Saved entries:
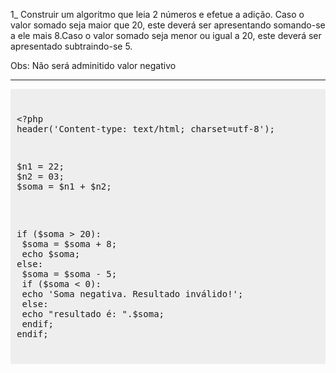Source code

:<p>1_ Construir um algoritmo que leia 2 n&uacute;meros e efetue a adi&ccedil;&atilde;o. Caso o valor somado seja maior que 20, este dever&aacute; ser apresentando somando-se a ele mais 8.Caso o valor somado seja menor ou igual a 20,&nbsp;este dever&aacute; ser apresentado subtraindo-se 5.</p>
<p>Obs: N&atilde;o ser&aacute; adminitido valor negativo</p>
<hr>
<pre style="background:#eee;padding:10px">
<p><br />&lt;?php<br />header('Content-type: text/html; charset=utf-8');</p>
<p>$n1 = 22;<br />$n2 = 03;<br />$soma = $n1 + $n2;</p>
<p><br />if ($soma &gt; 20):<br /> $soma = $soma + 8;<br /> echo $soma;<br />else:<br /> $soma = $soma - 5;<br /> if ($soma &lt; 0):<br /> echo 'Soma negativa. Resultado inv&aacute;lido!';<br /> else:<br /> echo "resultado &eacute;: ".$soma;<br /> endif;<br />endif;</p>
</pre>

...

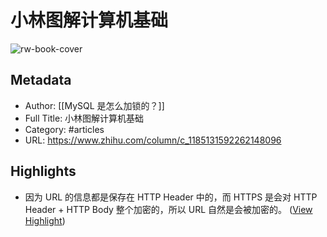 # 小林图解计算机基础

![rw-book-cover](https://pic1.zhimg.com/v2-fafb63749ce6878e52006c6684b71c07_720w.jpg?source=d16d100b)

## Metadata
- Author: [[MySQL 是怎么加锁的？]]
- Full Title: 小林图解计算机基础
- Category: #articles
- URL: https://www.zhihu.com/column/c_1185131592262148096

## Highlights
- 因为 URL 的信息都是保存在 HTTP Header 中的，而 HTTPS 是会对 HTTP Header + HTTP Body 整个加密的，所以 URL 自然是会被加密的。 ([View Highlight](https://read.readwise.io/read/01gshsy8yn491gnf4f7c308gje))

Your assignment:
The data above holds the lines to copy: start at the one with "Source code", stop at the one with "apresentado subtraindo-se 5.</p>", include both, copy them exactly without pictures, and copy nothing else.

Result of the task:
Source code

:<p>1_ Construir um algoritmo que leia 2 n&uacute;meros e efetue a adi&ccedil;&atilde;o. Caso o valor somado seja maior que 20, este dever&aacute; ser apresentando somando-se a ele mais 8.Caso o valor somado seja menor ou igual a 20,&nbsp;este dever&aacute; ser apresentado subtraindo-se 5.</p>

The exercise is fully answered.